Écoutant religieusement ceux qui furent par la suite qualifiés d’olibrius et pensant agir dans l’intérêt du parti, Bernard Landry démissionna sur le champ de son poste de chef sans prendre le soin d’analyser ce qui s’était passé sur le parquet du congrès, sans dormir au moins une nuit sur le sujet. Il le regrette encore aujourd'hui.

Plusieurs membres du parti ne lui avaient pas accordé leur faveur dans le but de lui signifier qu’il était sous surveillance. S’ils ne voulaient pas qu’il rentre trop fort, comme on dit en bon Québécois, ils ne souhaitaient surtout pas sa démission. Je peux en témoigner personnellement, j’étais là.

Prétextant une décision familiale et décevant par le fait même tous ceux qui avaient travaillé à la promotion de sa candidature, François Legault ne mit que quelques heures avant d’annoncer son retrait de la course à la direction qui s’annonçait et à laquelle allait prendre part l’enfant prodigue du parti, André Boiclair.

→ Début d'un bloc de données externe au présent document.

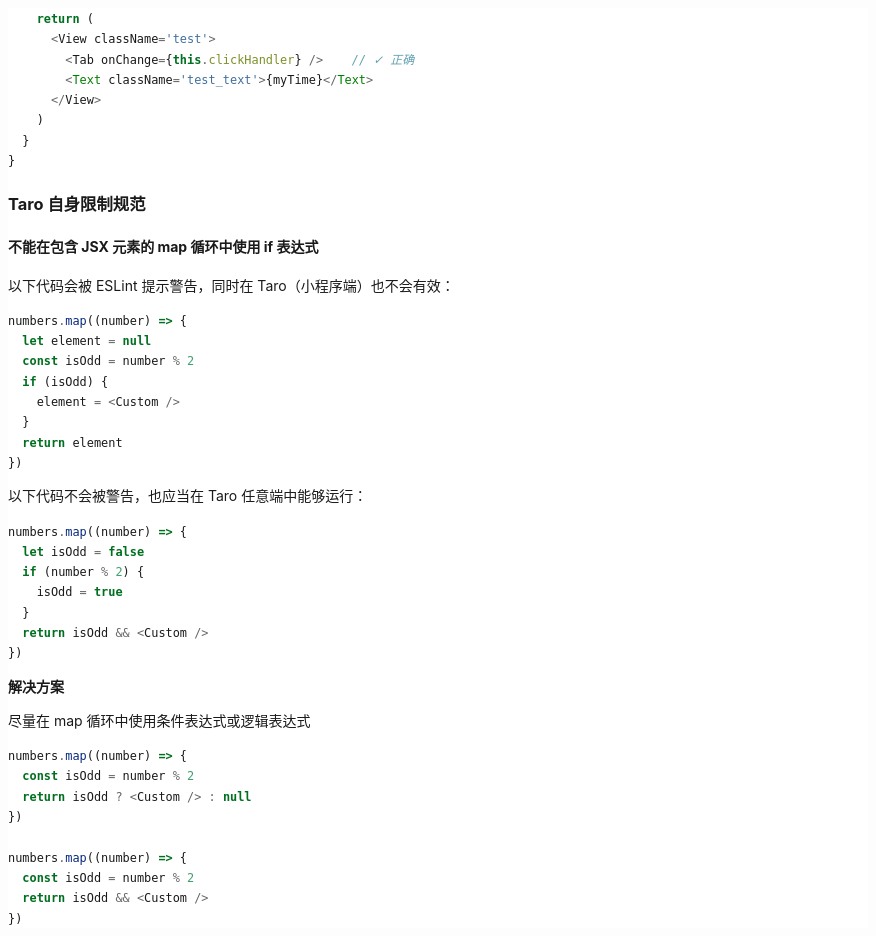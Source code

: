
 ```javascript
    return (
      <View className='test'>
        <Tab onChange={this.clickHandler} />    // ✓ 正确
        <Text className='test_text'>{myTime}</Text>
      </View>
    )
  }
}
```

### Taro 自身限制规范

#### 不能在包含 JSX 元素的 map 循环中使用 if 表达式

以下代码会被 ESLint 提示警告，同时在 Taro（小程序端）也不会有效：

```javascript
numbers.map((number) => {
  let element = null
  const isOdd = number % 2
  if (isOdd) {
    element = <Custom />
  }
  return element
})
```

以下代码不会被警告，也应当在 Taro 任意端中能够运行：

```javascript
numbers.map((number) => {
  let isOdd = false
  if (number % 2) {
    isOdd = true
  }
  return isOdd && <Custom />
})
```

**解决方案**

尽量在 map 循环中使用条件表达式或逻辑表达式

```javascript
numbers.map((number) => {
  const isOdd = number % 2
  return isOdd ? <Custom /> : null
})

numbers.map((number) => {
  const isOdd = number % 2
  return isOdd && <Custom />
})
```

On connaît la suite. Le Parti se déchira sur la place publique dans une campagne sordide. André Boisclair devint chef et le PQ perdit non seulement les élections, mais également le rang d’opposition officielle au profit de l’ADQ de Mario Dumont. Les Québécois n’avaient pas voulu faire confiance à un chef qui manquait cruellement de jugement.

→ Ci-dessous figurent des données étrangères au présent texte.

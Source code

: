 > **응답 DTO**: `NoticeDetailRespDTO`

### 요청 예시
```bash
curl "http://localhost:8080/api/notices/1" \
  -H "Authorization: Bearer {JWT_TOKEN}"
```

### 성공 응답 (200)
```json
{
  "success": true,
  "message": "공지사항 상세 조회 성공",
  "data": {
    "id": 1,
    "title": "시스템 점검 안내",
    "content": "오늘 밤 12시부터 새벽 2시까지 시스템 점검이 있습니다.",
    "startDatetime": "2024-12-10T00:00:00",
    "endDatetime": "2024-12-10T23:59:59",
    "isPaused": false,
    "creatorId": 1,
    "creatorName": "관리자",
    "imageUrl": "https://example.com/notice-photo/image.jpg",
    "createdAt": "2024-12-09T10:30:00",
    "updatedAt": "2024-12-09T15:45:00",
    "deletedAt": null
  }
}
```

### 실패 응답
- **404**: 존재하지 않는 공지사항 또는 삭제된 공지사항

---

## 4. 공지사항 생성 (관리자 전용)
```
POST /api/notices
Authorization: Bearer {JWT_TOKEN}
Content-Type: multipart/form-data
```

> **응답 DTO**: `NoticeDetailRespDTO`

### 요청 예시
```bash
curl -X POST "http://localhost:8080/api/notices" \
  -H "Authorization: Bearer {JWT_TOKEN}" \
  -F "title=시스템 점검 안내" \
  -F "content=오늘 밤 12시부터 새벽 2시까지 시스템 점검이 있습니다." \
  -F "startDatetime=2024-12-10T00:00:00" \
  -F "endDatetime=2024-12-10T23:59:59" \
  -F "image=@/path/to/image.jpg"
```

Ce n’est qu’après le couronnement de Pauline Marois que François Legault devint enfin ce successeur naturel qu’il avait toujours voulu être, ce qui apparemment ne le satisfaisait toujours pas. Il n’était pas à l’aise dans cette position. Les rumeurs racontent qu’il n’avait pas les coudées franches sous la direction de Pauline Marois et que ses attaques contre Jean Charest concernant sa gestion de la Caisse de dépôt et placement et Investissement Québec risquaient de porter ombrage à certains membres de la vieille garde du parti.

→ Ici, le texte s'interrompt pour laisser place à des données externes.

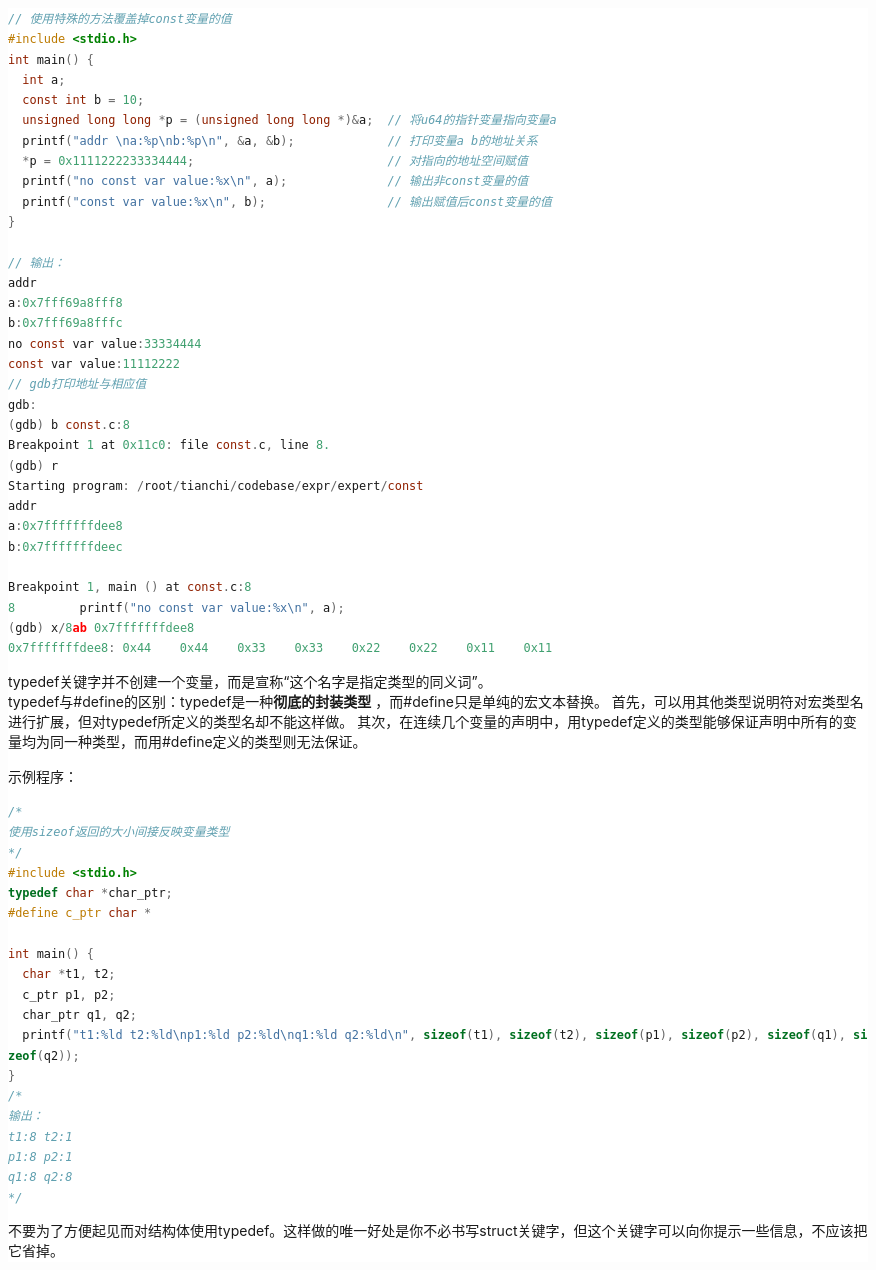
 ```c
// 使用特殊的方法覆盖掉const变量的值
#include <stdio.h>
int main() {
  int a;
  const int b = 10;
  unsigned long long *p = (unsigned long long *)&a;  // 将u64的指针变量指向变量a
  printf("addr \na:%p\nb:%p\n", &a, &b);             // 打印变量a b的地址关系
  *p = 0x1111222233334444;                           // 对指向的地址空间赋值
  printf("no const var value:%x\n", a);              // 输出非const变量的值
  printf("const var value:%x\n", b);                 // 输出赋值后const变量的值
}

// 输出：
addr 
a:0x7fff69a8fff8
b:0x7fff69a8fffc
no const var value:33334444
const var value:11112222
// gdb打印地址与相应值
gdb:
(gdb) b const.c:8
Breakpoint 1 at 0x11c0: file const.c, line 8.
(gdb) r
Starting program: /root/tianchi/codebase/expr/expert/const 
addr 
a:0x7fffffffdee8
b:0x7fffffffdeec

Breakpoint 1, main () at const.c:8
8         printf("no const var value:%x\n", a);
(gdb) x/8ab 0x7fffffffdee8
0x7fffffffdee8: 0x44    0x44    0x33    0x33    0x22    0x22    0x11    0x11
```

typedef关键字并不创建一个变量，而是宣称“这个名字是指定类型的同义词”。		
typedef与#define的区别：typedef是一种**彻底的封装类型**	，而#define只是单纯的宏文本替换。
首先，可以用其他类型说明符对宏类型名进行扩展，但对typedef所定义的类型名却不能这样做。
其次，在连续几个变量的声明中，用typedef定义的类型能够保证声明中所有的变量均为同一种类型，而用#define定义的类型则无法保证。

示例程序：

```c
/*
使用sizeof返回的大小间接反映变量类型
*/
#include <stdio.h>
typedef char *char_ptr;
#define c_ptr char *

int main() {
  char *t1, t2;
  c_ptr p1, p2;
  char_ptr q1, q2;
  printf("t1:%ld t2:%ld\np1:%ld p2:%ld\nq1:%ld q2:%ld\n", sizeof(t1), sizeof(t2), sizeof(p1), sizeof(p2), sizeof(q1), sizeof(q2));
}
/*
输出：
t1:8 t2:1
p1:8 p2:1
q1:8 q2:8
*/
```
不要为了方便起见而对结构体使用typedef。这样做的唯一好处是你不必书写struct关键字，但这个关键字可以向你提示一些信息，不应该把它省掉。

En juin 2009, prétextant à nouveau les choix familiaux et le manque de courage politique des Québécois, il choisit encore une fois de se retirer malgré le fait que sa cote n’ait jamais été aussi élevée dans la faveur populaire. Il préférera démissionner plutôt que d’utiliser son capital politique pour aider Pauline Marois à devenir première ministre du Québec.

C’est dans cette perspective qu’il faut voir sa récente décision de fonder un nouveau mouvement politique de centre-droit. À l’aube d’un vote de confiance auquel sera bientôt soumise Pauline Marois à l’occasion du prochain congrès, comme il l’avait fait pour Bernard Landry avec l’aide de François Rebello, comment ne pas conclure qu’il reprend son petit manège consistant à miner le leadership du chef avec, cette fois-ci, le concours de quelques fédéralistes, son but réel étant de devenir chef à la place du chef au cas où elle déciderait de démissionner?

Le genre de manœuvre qui jette encore plus de discrédit sur la classe politique québécoise et nous écarte des vrais enjeux auxquels la population du Québec est confrontée. Pas très sérieux comme démarche !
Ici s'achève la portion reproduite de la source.